Wayne Rawlins cherishes the serenity he feels as he waits for the sun to set; it fills him with a sense of piety and oneness with the Creator.
Rawlins, of Miramar, is observing Ramadan, the annual Islamic month of fasting when Muslims worldwide abstain from earthly pleasures such as food, drink and smoking between sun-up and sundown.
He has joined 70,000 other Florida Muslims in observing the holy month.
Fasting during Ramadan is one of five “pillars” or requirements of Islam that include the profession of faith, or shahada, declaring there is no God but God and Muhammad was His prophet; fasting during Ramadan; giving to charity or zakat; and the annual pilgrimage to Mecca known as the Hajj.
The observance began this year on Aug. 12 and ends around Sept. 11 with a festival called Eid-ul-Fitr.
For Rawlins, the experience of fasting is bittersweet: the strife in his country over his religion, the lessons of the month in restraint and submission to God’s will, and the difference in cultural perspectives on faith.
His experience is unique amongst American Muslims, especially so because of his heritage.
“I guess because of growing up in America as an African American I’m experiencing it very differently than people who immigrated here willingly,” Rawlings said. “We Americans adopted certain cultures; I say that plural because we take from a culture here and there, so I guess you can say there is a prism.”
Rawlins points to the camaraderie among the nation’s immigrant Muslims who tend to bond with those from their homelands. American converts don’t have that cultural luxury or familiarity with the religious “norms” of the season, just a spiritual understanding of the message of Ramadan: peace, empathy with those who are less fortunate and a renewal of commitment to God.
“For African Americans, we don’t have that cultural connection. One might think that the Muslims from Africa would have a natural bonding with the African Americans but that is not always the case,” he said. “Most African-American Muslims were not raised in a Muslim household; we have accepted Islam somewhere along our upbringing. It typically was not the religion of our parents. That is a very different prism that other Muslims that come to the United States have. I think we come with more of a vigor.”
Rawlins, who attends a mosque in Miami Gardens where the congregation tends to break their daily fast with an Asian meal of rice, [curried] goat and other delicacies not typical of a Southern, African-American cuisine, is doing something different this year. He is breaking his fast in the method of the Prophet Muhammad, with dates and a fluid, and then forgoing a large meal before prayers and bed time.
“I won’t eat a meal until morning before the sun rising; we will take some food then,” he said. One recent day’s meal was macaroni and cheese, chicken soup and water melon.
His reasons for not dining with his mostly Asian congregation?
“I wanted the spiritual atonements that go along with Ramadan; it’s to eat less, to speak less and to pray more, read more Qur’an,” Rawlins said. “This year I wanted the spiritual aspect of it all.”
Hamid al-Amin of Miami converted to Islam in 1992 while in prison and now devotes much of his time between looking for a job to helping the American Muslim Association of North America (AMANA) perform civic deeds while spreading knowledge of Islam in America.

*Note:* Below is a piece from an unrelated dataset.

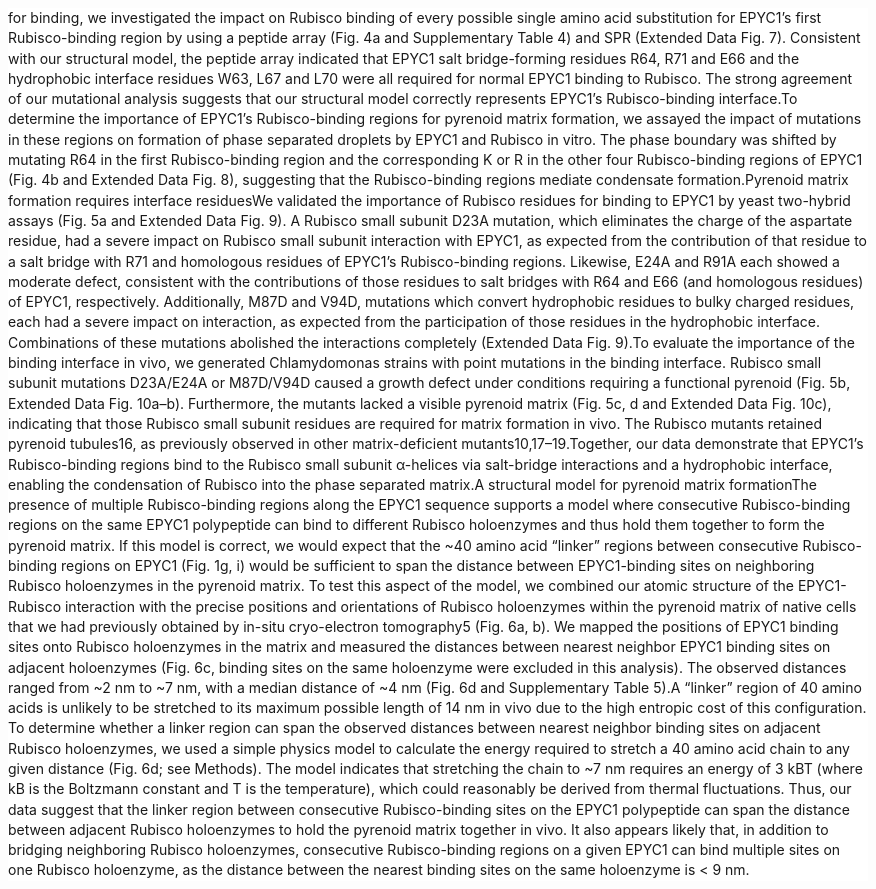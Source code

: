 for binding, we investigated the impact on Rubisco binding of every possible single amino acid substitution for EPYC1’s first Rubisco-binding region by using a peptide array (Fig. 4a and Supplementary Table 4) and SPR (Extended Data Fig. 7). Consistent with our structural model, the peptide array indicated that EPYC1 salt bridge-forming residues R64, R71 and E66 and the hydrophobic interface residues W63, L67 and L70 were all required for normal EPYC1 binding to Rubisco. The strong agreement of our mutational analysis suggests that our structural model correctly represents EPYC1’s Rubisco-binding interface.To determine the importance of EPYC1’s Rubisco-binding regions for pyrenoid matrix formation, we assayed the impact of mutations in these regions on formation of phase separated droplets by EPYC1 and Rubisco in vitro. The phase boundary was shifted by mutating R64 in the first Rubisco-binding region and the corresponding K or R in the other four Rubisco-binding regions of EPYC1 (Fig. 4b and Extended Data Fig. 8), suggesting that the Rubisco-binding regions mediate condensate formation.Pyrenoid matrix formation requires interface residuesWe validated the importance of Rubisco residues for binding to EPYC1 by yeast two-hybrid assays (Fig. 5a and Extended Data Fig. 9). A Rubisco small subunit D23A mutation, which eliminates the charge of the aspartate residue, had a severe impact on Rubisco small subunit interaction with EPYC1, as expected from the contribution of that residue to a salt bridge with R71 and homologous residues of EPYC1’s Rubisco-binding regions. Likewise, E24A and R91A each showed a moderate defect, consistent with the contributions of those residues to salt bridges with R64 and E66 (and homologous residues) of EPYC1, respectively. Additionally, M87D and V94D, mutations which convert hydrophobic residues to bulky charged residues, each had a severe impact on interaction, as expected from the participation of those residues in the hydrophobic interface. Combinations of these mutations abolished the interactions completely (Extended Data Fig. 9).To evaluate the importance of the binding interface in vivo, we generated Chlamydomonas strains with point mutations in the binding interface. Rubisco small subunit mutations D23A/E24A or M87D/V94D caused a growth defect under conditions requiring a functional pyrenoid (Fig. 5b, Extended Data Fig. 10a–b). Furthermore, the mutants lacked a visible pyrenoid matrix (Fig. 5c, d and Extended Data Fig. 10c), indicating that those Rubisco small subunit residues are required for matrix formation in vivo. The Rubisco mutants retained pyrenoid tubules16, as previously observed in other matrix-deficient mutants10,17–19.Together, our data demonstrate that EPYC1’s Rubisco-binding regions bind to the Rubisco small subunit α-helices via salt-bridge interactions and a hydrophobic interface, enabling the condensation of Rubisco into the phase separated matrix.A structural model for pyrenoid matrix formationThe presence of multiple Rubisco-binding regions along the EPYC1 sequence supports a model where consecutive Rubisco-binding regions on the same EPYC1 polypeptide can bind to different Rubisco holoenzymes and thus hold them together to form the pyrenoid matrix. If this model is correct, we would expect that the ~40 amino acid “linker” regions between consecutive Rubisco-binding regions on EPYC1 (Fig. 1g, i) would be sufficient to span the distance between EPYC1-binding sites on neighboring Rubisco holoenzymes in the pyrenoid matrix. To test this aspect of the model, we combined our atomic structure of the EPYC1-Rubisco interaction with the precise positions and orientations of Rubisco holoenzymes within the pyrenoid matrix of native cells that we had previously obtained by in-situ cryo-electron tomography5 (Fig. 6a, b). We mapped the positions of EPYC1 binding sites onto Rubisco holoenzymes in the matrix and measured the distances between nearest neighbor EPYC1 binding sites on adjacent holoenzymes (Fig. 6c, binding sites on the same holoenzyme were excluded in this analysis). The observed distances ranged from ~2 nm to ~7 nm, with a median distance of ~4 nm (Fig. 6d and Supplementary Table 5).A “linker” region of 40 amino acids is unlikely to be stretched to its maximum possible length of 14 nm in vivo due to the high entropic cost of this configuration. To determine whether a linker region can span the observed distances between nearest neighbor binding sites on adjacent Rubisco holoenzymes, we used a simple physics model to calculate the energy required to stretch a 40 amino acid chain to any given distance (Fig. 6d; see Methods). The model indicates that stretching the chain to ~7 nm requires an energy of 3 kBT (where kB is the Boltzmann constant and T is the temperature), which could reasonably be derived from thermal fluctuations. Thus, our data suggest that the linker region between consecutive Rubisco-binding sites on the EPYC1 polypeptide can span the distance between adjacent Rubisco holoenzymes to hold the pyrenoid matrix together in vivo. It also appears likely that, in addition to bridging neighboring Rubisco holoenzymes, consecutive Rubisco-binding regions on a given EPYC1 can bind multiple sites on one Rubisco holoenzyme, as the distance between the nearest binding sites on the same holoenzyme is < 9 nm.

Al-Amin was reared in Miami in a Southern Baptist home with a slew of siblings, some of whom also have adopted the Islamic lifestyle. He said the change has morphed his life into something wholesome.

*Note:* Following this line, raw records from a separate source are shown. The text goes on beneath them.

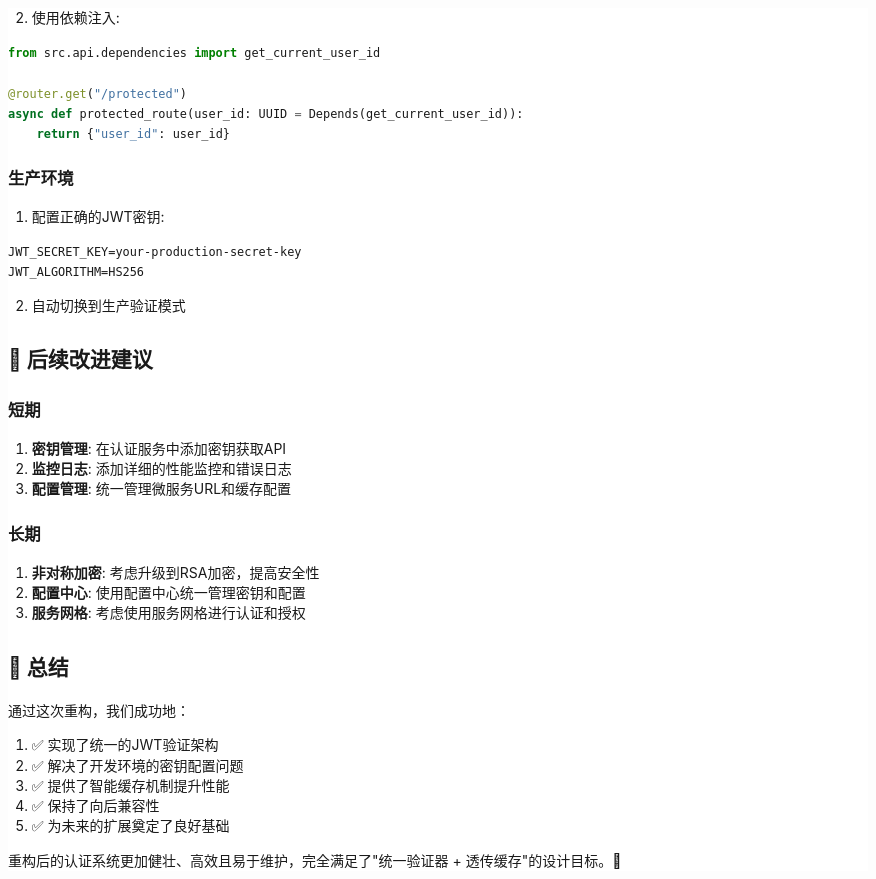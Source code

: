 2. 使用依赖注入:
```python
from src.api.dependencies import get_current_user_id

@router.get("/protected")
async def protected_route(user_id: UUID = Depends(get_current_user_id)):
    return {"user_id": user_id}
```

### 生产环境
1. 配置正确的JWT密钥:
```env
JWT_SECRET_KEY=your-production-secret-key
JWT_ALGORITHM=HS256
```

2. 自动切换到生产验证模式

## 🔮 后续改进建议

### 短期
1. **密钥管理**: 在认证服务中添加密钥获取API
2. **监控日志**: 添加详细的性能监控和错误日志
3. **配置管理**: 统一管理微服务URL和缓存配置

### 长期
1. **非对称加密**: 考虑升级到RSA加密，提高安全性
2. **配置中心**: 使用配置中心统一管理密钥和配置
3. **服务网格**: 考虑使用服务网格进行认证和授权

## 🎉 总结

通过这次重构，我们成功地：

1. ✅ 实现了统一的JWT验证架构
2. ✅ 解决了开发环境的密钥配置问题
3. ✅ 提供了智能缓存机制提升性能
4. ✅ 保持了向后兼容性
5. ✅ 为未来的扩展奠定了良好基础

重构后的认证系统更加健壮、高效且易于维护，完全满足了"统一验证器 + 透传缓存"的设计目标。🚀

He does not notice a difference between his ethnicity as an African American and the ethnicities of other Muslims. What he does notice, he said, is societal pressure because of what he said was misinformation being circulated about his adopted faith.

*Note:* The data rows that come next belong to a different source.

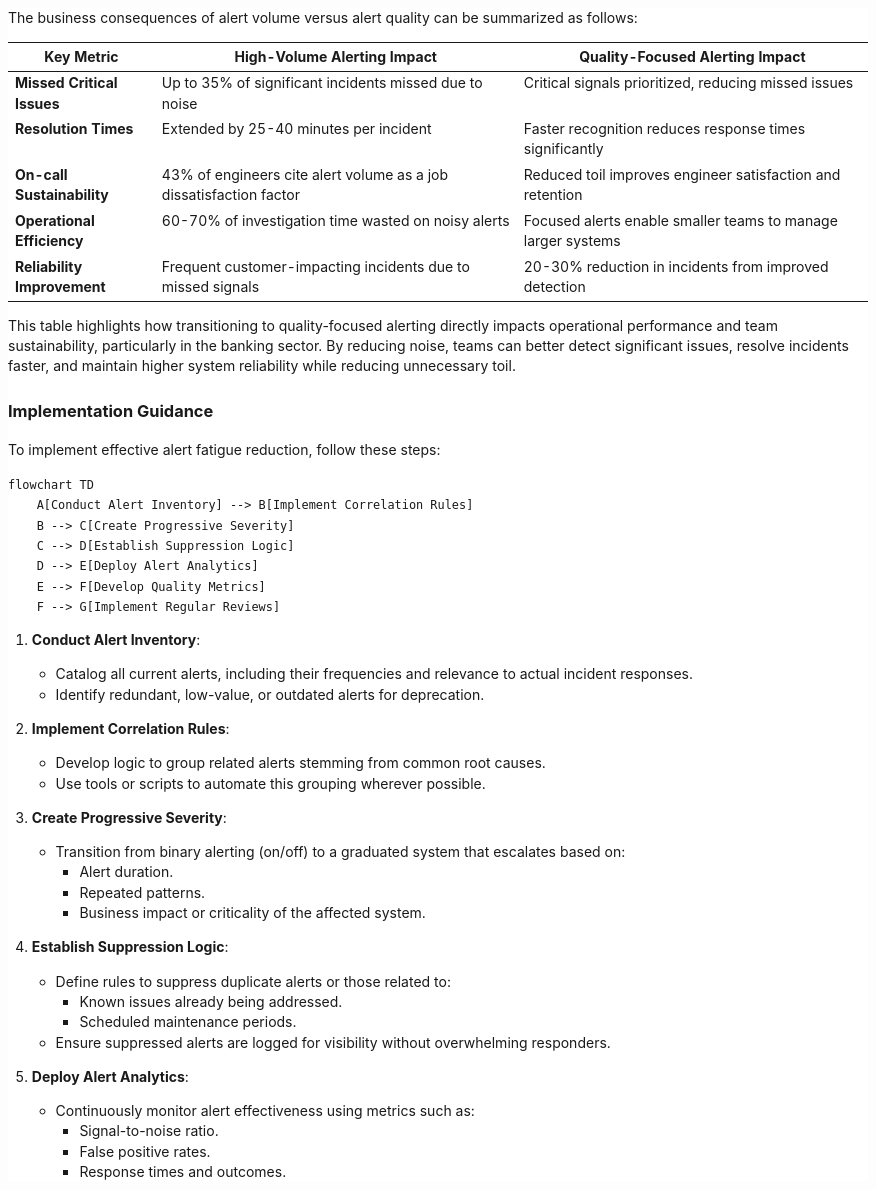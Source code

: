 The business consequences of alert volume versus alert quality can be summarized as follows:

| Key Metric                  | High-Volume Alerting Impact                                        | Quality-Focused Alerting Impact                              |
| --------------------------- | ------------------------------------------------------------------ | ------------------------------------------------------------ |
| **Missed Critical Issues**  | Up to 35% of significant incidents missed due to noise             | Critical signals prioritized, reducing missed issues         |
| **Resolution Times**        | Extended by 25-40 minutes per incident                             | Faster recognition reduces response times significantly      |
| **On-call Sustainability**  | 43% of engineers cite alert volume as a job dissatisfaction factor | Reduced toil improves engineer satisfaction and retention    |
| **Operational Efficiency**  | 60-70% of investigation time wasted on noisy alerts                | Focused alerts enable smaller teams to manage larger systems |
| **Reliability Improvement** | Frequent customer-impacting incidents due to missed signals        | 20-30% reduction in incidents from improved detection        |

This table highlights how transitioning to quality-focused alerting directly impacts operational performance and team sustainability, particularly in the banking sector. By reducing noise, teams can better detect significant issues, resolve incidents faster, and maintain higher system reliability while reducing unnecessary toil.
### Implementation Guidance

To implement effective alert fatigue reduction, follow these steps:

```mermaid
flowchart TD
    A[Conduct Alert Inventory] --> B[Implement Correlation Rules]
    B --> C[Create Progressive Severity]
    C --> D[Establish Suppression Logic]
    D --> E[Deploy Alert Analytics]
    E --> F[Develop Quality Metrics]
    F --> G[Implement Regular Reviews]
```

1. **Conduct Alert Inventory**:
   - Catalog all current alerts, including their frequencies and relevance to actual incident responses.
   - Identify redundant, low-value, or outdated alerts for deprecation.

2. **Implement Correlation Rules**:
   - Develop logic to group related alerts stemming from common root causes.
   - Use tools or scripts to automate this grouping wherever possible.

3. **Create Progressive Severity**:
   - Transition from binary alerting (on/off) to a graduated system that escalates based on:
     - Alert duration.
     - Repeated patterns.
     - Business impact or criticality of the affected system.

4. **Establish Suppression Logic**:
   - Define rules to suppress duplicate alerts or those related to:
     - Known issues already being addressed.
     - Scheduled maintenance periods.
   - Ensure suppressed alerts are logged for visibility without overwhelming responders.

5. **Deploy Alert Analytics**:
   - Continuously monitor alert effectiveness using metrics such as:
     - Signal-to-noise ratio.
     - False positive rates.
     - Response times and outcomes.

“With the media and other people talking about Islam being a terrorist religion, everything you hear is negative. But that’s not true. If that were the case, I would not be Muslim. I don’t condone violence,” he said.
Like many Muslims, al-Amin is reminded of his duty and of the religious commandments during Ramadan.
“It teaches you restraint; it teaches you how to be patient and tolerant. There are so many, many things that help the individual spiritually, mentally and physically,” he said.
Sheikh Rafiq Mahdi, 55, the Imam or prayer leader of Masjid al-Iman in Fort Lauderdale, followed an intellectual path to Islam that involved spiritual exploration. A native of Knoxville, Tenn., Mahdi grew up in a traditional Christian, African-American household whose members were devout church-goers.
The majority of his congregation are from elsewhere and the only difference in the Ramadan experience he can see between those who have been Muslims for generations and African Americans who have embraced the faith on their own lies in the fact that the Americans did not grow up with the cultural traditions associated with Ramadan. Those traditions may vary from country to country, he said.
Ramadan brings familiar feelings to Mahdi that he used to have during Christmas with his family.
“When I think back on it, it was a very good beginning for me and, when I fast in Ramadan, some of the feelings of warmth, of inclusiveness, of having a home, they come back,” he said.